> _Exercise brief_: Go through the records below and count every line containing "Ctrl". Reply with the count alone.

Segment Start: Excerpted records

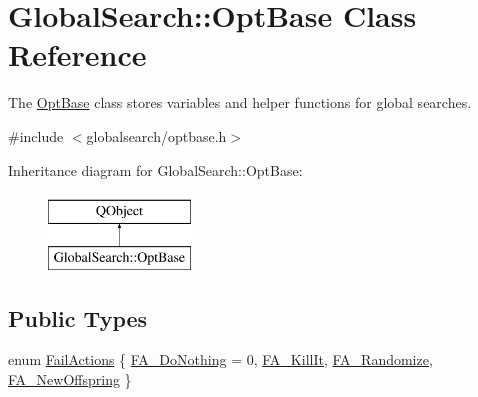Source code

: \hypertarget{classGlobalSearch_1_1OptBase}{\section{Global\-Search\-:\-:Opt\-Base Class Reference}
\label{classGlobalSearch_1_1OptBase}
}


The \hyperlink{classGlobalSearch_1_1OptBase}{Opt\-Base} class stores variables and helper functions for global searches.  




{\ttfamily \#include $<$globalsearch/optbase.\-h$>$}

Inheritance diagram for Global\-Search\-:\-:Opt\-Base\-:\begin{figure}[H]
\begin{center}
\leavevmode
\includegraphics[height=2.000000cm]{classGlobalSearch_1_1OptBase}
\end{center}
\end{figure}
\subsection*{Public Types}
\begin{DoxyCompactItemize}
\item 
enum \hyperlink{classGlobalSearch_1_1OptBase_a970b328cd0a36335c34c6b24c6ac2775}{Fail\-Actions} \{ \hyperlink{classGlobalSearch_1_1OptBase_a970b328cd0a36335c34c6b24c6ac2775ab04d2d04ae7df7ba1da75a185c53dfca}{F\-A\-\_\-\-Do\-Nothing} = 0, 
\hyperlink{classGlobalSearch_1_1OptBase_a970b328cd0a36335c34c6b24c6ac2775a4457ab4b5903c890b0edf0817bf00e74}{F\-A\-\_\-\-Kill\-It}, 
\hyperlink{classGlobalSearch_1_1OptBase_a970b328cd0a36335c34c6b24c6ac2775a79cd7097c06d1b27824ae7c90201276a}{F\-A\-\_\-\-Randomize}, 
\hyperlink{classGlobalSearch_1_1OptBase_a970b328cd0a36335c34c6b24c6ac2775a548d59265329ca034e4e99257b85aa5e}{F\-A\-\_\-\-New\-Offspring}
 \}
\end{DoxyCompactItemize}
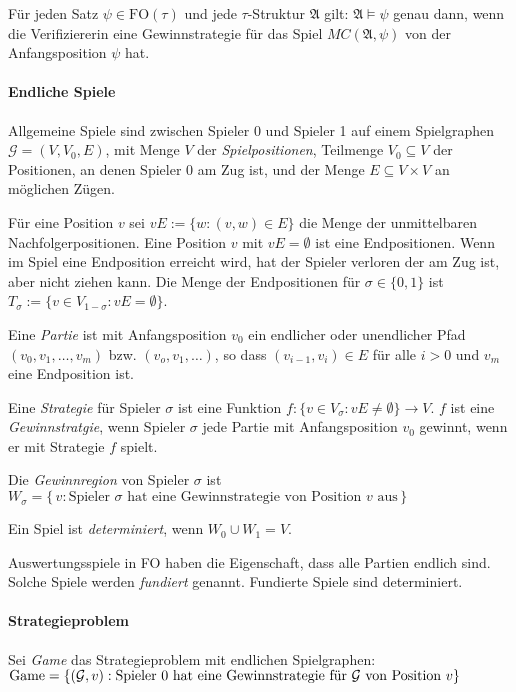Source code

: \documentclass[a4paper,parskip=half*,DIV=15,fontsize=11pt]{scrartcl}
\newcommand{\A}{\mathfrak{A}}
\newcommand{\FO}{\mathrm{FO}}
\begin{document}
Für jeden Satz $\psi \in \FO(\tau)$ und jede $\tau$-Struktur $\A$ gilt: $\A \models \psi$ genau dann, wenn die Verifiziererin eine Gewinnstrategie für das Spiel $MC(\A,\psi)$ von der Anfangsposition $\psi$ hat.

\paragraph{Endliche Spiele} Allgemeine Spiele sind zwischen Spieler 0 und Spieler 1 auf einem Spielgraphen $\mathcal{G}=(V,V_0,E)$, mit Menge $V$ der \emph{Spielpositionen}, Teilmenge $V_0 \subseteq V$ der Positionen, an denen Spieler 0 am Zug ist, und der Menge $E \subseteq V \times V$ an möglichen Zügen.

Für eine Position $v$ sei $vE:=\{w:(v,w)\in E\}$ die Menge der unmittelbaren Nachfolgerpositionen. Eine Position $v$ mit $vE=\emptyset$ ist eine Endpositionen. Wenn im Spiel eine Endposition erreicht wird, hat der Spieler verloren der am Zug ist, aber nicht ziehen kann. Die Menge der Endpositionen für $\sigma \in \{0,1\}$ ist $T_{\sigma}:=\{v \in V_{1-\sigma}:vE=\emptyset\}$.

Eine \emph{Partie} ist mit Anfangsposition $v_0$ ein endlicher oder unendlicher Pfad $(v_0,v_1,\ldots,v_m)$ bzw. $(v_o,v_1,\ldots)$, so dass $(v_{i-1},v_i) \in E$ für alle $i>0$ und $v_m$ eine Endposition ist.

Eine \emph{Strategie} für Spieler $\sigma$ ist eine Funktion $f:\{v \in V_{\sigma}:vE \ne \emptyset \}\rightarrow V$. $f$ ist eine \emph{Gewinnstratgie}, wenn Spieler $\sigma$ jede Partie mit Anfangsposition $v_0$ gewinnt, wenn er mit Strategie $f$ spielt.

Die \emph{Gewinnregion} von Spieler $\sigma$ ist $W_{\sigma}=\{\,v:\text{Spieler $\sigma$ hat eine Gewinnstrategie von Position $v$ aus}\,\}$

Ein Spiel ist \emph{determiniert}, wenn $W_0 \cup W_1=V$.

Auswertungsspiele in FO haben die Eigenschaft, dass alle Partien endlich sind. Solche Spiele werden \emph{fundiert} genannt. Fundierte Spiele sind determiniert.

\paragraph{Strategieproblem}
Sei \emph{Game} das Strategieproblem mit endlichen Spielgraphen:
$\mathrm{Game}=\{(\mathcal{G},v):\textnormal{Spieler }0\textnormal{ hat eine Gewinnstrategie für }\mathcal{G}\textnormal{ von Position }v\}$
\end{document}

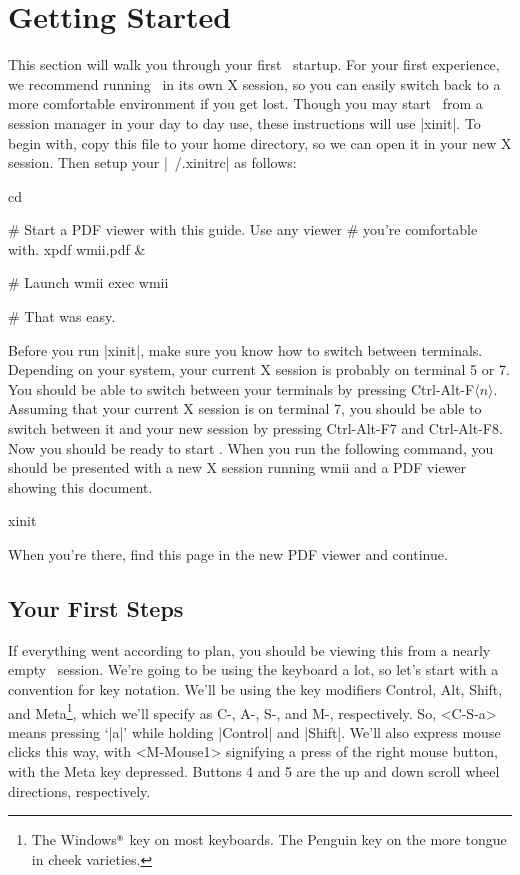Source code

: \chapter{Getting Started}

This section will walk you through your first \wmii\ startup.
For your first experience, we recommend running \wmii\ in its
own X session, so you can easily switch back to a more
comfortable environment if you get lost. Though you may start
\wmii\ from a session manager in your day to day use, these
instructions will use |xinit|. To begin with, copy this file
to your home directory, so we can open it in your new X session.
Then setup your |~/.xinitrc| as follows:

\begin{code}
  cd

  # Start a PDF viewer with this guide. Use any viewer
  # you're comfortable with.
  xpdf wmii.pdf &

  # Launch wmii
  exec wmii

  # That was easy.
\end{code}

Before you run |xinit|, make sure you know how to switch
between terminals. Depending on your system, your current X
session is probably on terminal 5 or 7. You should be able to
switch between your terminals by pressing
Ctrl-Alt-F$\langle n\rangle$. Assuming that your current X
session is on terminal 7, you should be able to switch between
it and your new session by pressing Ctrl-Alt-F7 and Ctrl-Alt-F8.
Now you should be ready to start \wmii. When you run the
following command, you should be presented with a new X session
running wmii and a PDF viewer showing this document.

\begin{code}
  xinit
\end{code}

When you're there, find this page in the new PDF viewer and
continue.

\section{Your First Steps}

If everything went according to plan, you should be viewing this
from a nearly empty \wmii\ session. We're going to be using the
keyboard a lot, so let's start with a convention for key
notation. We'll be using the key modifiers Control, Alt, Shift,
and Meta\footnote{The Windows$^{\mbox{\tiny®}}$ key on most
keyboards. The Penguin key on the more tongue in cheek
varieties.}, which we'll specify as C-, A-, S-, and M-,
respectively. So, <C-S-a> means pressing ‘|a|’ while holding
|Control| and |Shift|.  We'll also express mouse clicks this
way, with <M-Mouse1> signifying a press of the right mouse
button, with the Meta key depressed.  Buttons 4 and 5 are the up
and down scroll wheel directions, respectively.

Segment End: Excerpted records

> _Solution to this problem_: 2